La deuxième partie, à deux pianos, est une vraie régale. Les évocations colorées des Nocturnes de Debussy sont si palpables qu’on croirait voir des images défilées comme dans un film. Sans insister particulièrement sur les couleurs instrumentales de la version symphonique originelle, les deux musiciens proposent une palette sonore extrêmement riche. Si leurs « Nuages » sont plutôt lumineux, l’animation des « Fêtes » est vivifiante ; la texture sonore des « Sirènes » rend bien le caractère à la fois ferme et doux des voix de la partition orchestrale. Quant à la Suite n° 1 op. 5 de Rachmaninov, du thème nostalgique du « Barcarole » jusqu’au retentissement des cloches des « Pâcques » russes, les deux pianos sont luxuriants et foisonnants.

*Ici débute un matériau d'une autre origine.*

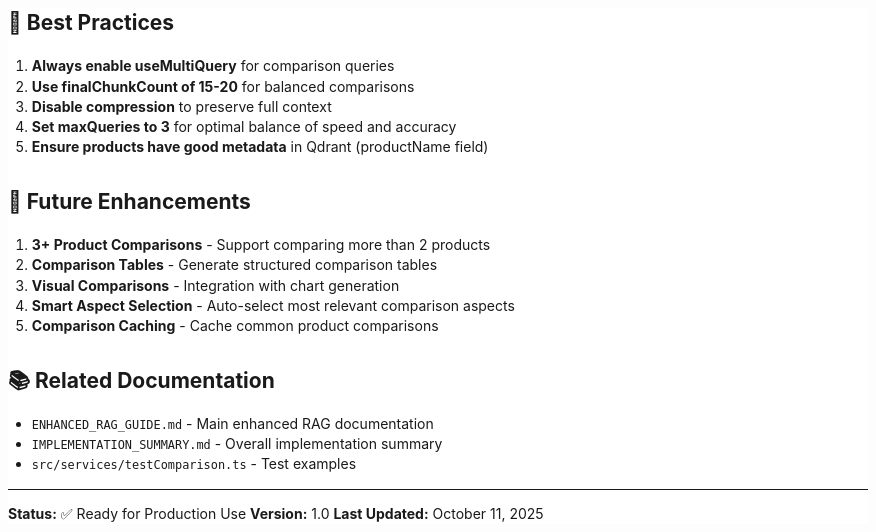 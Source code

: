 ## 🎯 Best Practices

1. **Always enable useMultiQuery** for comparison queries
2. **Use finalChunkCount of 15-20** for balanced comparisons
3. **Disable compression** to preserve full context
4. **Set maxQueries to 3** for optimal balance of speed and accuracy
5. **Ensure products have good metadata** in Qdrant (productName field)

## 🔮 Future Enhancements

1. **3+ Product Comparisons** - Support comparing more than 2 products
2. **Comparison Tables** - Generate structured comparison tables
3. **Visual Comparisons** - Integration with chart generation
4. **Smart Aspect Selection** - Auto-select most relevant comparison aspects
5. **Comparison Caching** - Cache common product comparisons

## 📚 Related Documentation

- `ENHANCED_RAG_GUIDE.md` - Main enhanced RAG documentation
- `IMPLEMENTATION_SUMMARY.md` - Overall implementation summary
- `src/services/testComparison.ts` - Test examples

---

**Status:** ✅ Ready for Production Use
**Version:** 1.0
**Last Updated:** October 11, 2025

Le premier mouvement est touffu, et les rossignols de « La nuit… L’amour » chantent de belles voix dans les broussailles. Les « Larmes » dans le rêve en prolongement du deuxième mouvement, sont introverties et flottantes dans une tension qui pourrait se rompre à tout moment. Et les cloches finales, si exubérantes, résonnent dans la tête pour tout le reste de la journée ! Après ce beau moment, le bis est un symbole de l’ambiance amicale et conviviale du festival : Lucas Debargue propose un pastiche de « Scarbo » de Gaspard de la nuit (Ravel) et la 2e sonate de Brahms (1er mouvement), les deux pièces emblématiques que les deux pianistes ont présentés lors de leurs épreuves respectives au Concours Tchaïkovski de Moscou, en 2015 pour Debargue et en 2019 pour Kantorow. Un pastiche qui superpose ces deux pièces dans des effets grandioses… C’est une blague musicale démesurée, pour rire à gorge déployée et peut-être pour se moquer de leur métier : tout n’est pas à prendre toujours au sérieux !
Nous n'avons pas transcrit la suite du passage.